● **Source records**
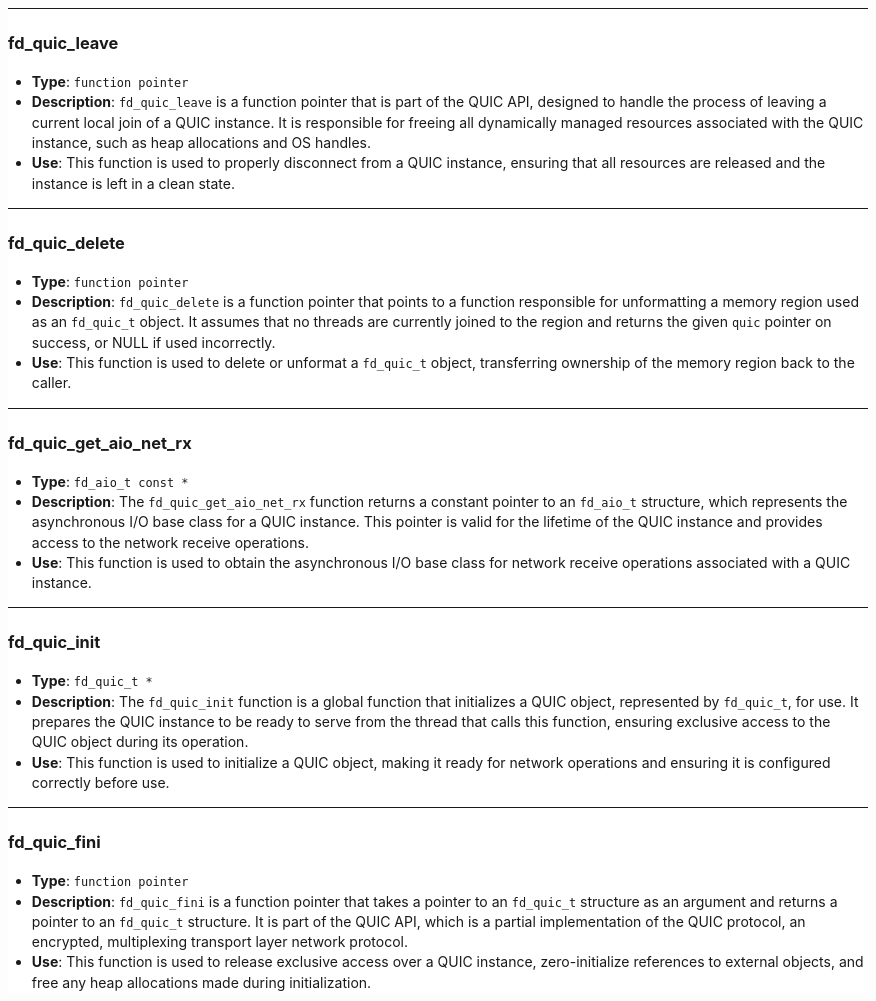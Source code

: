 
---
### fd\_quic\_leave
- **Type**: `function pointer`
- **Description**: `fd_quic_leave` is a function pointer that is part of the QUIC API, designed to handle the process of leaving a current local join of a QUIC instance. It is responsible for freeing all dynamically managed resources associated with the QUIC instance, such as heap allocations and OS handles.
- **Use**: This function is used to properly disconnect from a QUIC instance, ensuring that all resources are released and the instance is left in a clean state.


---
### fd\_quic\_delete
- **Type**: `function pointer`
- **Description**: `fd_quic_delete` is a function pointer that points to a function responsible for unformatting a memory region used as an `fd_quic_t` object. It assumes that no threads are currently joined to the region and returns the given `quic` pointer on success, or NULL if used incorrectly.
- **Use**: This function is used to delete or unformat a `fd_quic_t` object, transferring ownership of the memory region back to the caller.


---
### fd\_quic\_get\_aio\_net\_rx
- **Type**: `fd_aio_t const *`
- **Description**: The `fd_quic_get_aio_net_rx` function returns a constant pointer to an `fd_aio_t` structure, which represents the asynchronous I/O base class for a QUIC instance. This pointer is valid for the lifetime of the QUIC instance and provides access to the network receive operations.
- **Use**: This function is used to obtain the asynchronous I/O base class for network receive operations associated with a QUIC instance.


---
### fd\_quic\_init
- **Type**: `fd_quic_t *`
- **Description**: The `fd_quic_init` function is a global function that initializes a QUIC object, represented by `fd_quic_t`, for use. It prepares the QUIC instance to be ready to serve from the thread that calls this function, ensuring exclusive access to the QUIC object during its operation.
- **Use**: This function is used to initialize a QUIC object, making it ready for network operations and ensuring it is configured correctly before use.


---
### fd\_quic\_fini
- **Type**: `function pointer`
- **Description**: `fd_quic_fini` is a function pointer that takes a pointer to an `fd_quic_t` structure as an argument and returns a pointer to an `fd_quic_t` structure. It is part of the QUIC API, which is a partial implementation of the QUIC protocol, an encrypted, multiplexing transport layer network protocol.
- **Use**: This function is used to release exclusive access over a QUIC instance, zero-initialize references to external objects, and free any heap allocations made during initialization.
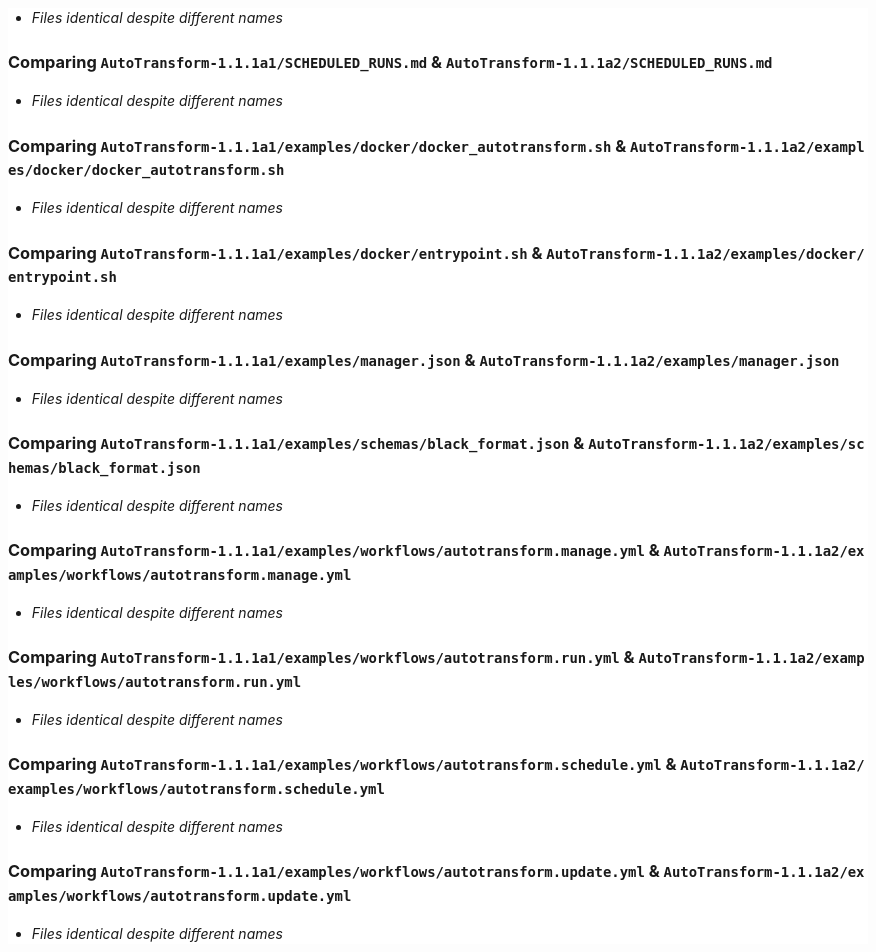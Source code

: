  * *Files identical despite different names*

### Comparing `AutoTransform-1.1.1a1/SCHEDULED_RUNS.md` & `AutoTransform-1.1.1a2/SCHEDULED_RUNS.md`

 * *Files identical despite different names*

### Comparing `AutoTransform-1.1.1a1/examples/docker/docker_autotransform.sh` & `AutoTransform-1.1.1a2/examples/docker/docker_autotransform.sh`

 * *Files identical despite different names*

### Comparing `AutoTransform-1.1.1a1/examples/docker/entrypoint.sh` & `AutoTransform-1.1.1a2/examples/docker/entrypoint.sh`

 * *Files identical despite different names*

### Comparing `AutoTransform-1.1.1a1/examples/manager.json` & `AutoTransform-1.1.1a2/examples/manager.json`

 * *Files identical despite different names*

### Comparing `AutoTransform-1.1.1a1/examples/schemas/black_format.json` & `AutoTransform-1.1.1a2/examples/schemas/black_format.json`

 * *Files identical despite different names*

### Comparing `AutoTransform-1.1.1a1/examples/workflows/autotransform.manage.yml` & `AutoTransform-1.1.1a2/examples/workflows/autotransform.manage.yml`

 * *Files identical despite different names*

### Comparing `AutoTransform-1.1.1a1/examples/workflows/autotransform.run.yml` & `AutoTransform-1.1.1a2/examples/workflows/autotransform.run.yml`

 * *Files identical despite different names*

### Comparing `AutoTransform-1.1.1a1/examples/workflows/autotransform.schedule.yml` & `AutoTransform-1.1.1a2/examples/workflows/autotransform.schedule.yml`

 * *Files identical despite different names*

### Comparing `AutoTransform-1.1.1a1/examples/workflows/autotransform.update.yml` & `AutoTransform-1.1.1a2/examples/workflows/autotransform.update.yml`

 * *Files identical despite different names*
--
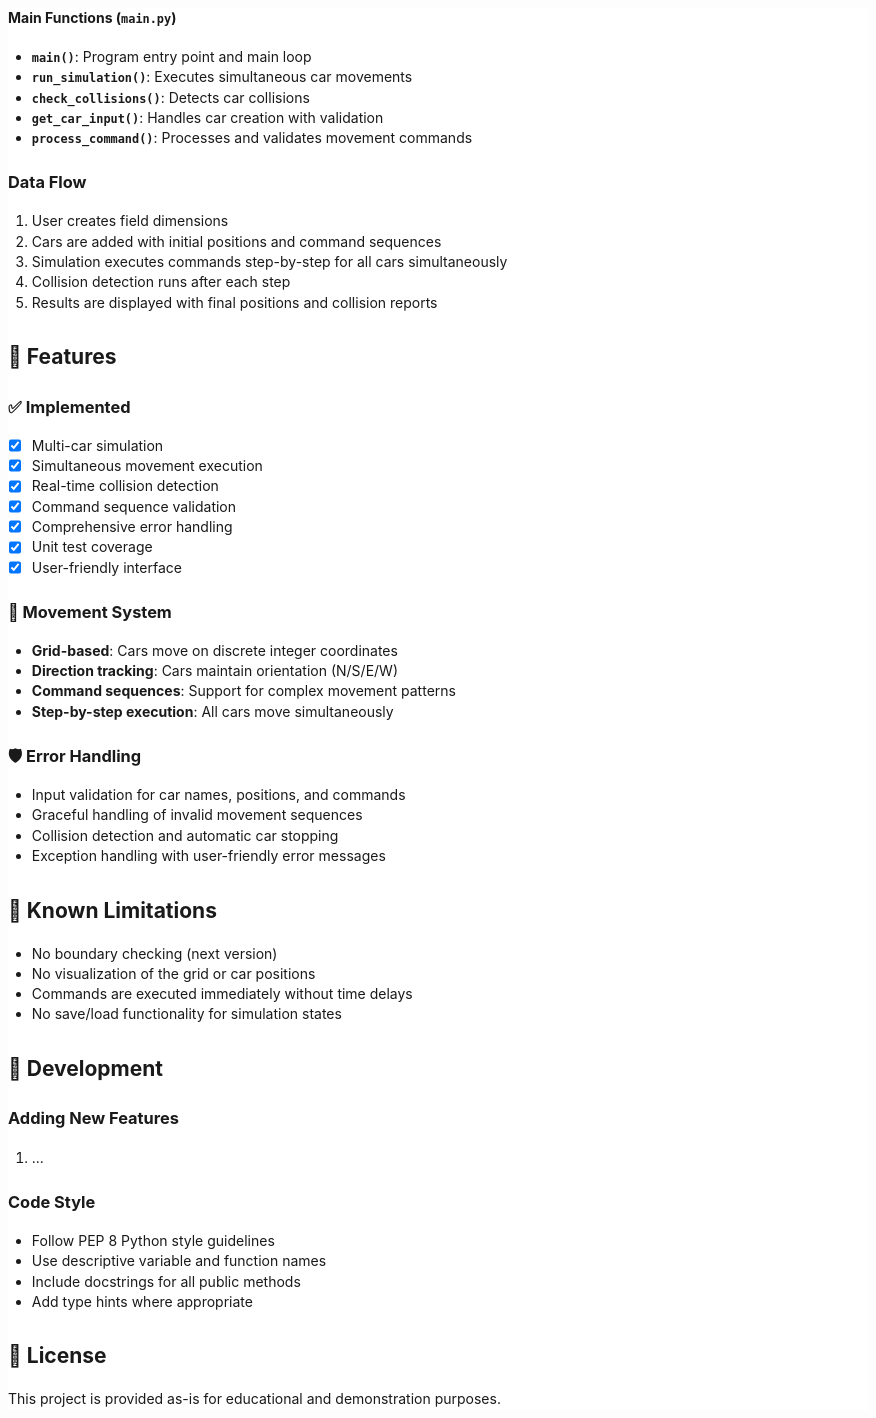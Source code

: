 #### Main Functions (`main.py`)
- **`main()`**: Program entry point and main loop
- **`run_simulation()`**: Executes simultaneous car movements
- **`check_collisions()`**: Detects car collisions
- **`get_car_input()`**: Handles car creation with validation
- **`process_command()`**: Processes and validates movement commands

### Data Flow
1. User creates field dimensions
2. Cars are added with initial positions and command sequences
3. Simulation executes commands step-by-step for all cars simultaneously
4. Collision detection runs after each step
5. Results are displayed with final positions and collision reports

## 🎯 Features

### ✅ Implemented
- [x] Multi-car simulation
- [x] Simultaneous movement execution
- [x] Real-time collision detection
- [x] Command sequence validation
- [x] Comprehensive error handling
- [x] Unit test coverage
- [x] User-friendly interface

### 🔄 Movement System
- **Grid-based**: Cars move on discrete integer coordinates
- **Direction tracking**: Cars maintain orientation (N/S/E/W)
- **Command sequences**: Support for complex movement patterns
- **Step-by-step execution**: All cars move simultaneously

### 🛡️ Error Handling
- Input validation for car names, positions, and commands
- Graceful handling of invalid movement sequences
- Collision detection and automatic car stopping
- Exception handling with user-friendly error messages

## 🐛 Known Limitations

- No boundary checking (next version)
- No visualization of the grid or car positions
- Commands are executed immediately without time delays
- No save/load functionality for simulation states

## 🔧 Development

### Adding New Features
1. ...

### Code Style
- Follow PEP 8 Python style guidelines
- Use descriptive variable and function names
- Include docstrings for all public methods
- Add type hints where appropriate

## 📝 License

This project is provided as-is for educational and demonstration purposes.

● **What you will do**
Copy out the range of lines above starting at the line with "- Input validation" and ending at the line with "- Follow PEP 8 Python style guidelines", exactly and including both.

● **Response for this exercise**
- Input validation for car names, positions, and commands
- Graceful handling of invalid movement sequences
- Collision detection and automatic car stopping
- Exception handling with user-friendly error messages

## 🐛 Known Limitations

- No boundary checking (next version)
- No visualization of the grid or car positions
- Commands are executed immediately without time delays
- No save/load functionality for simulation states

## 🔧 Development

### Adding New Features
1. ...

### Code Style
- Follow PEP 8 Python style guidelines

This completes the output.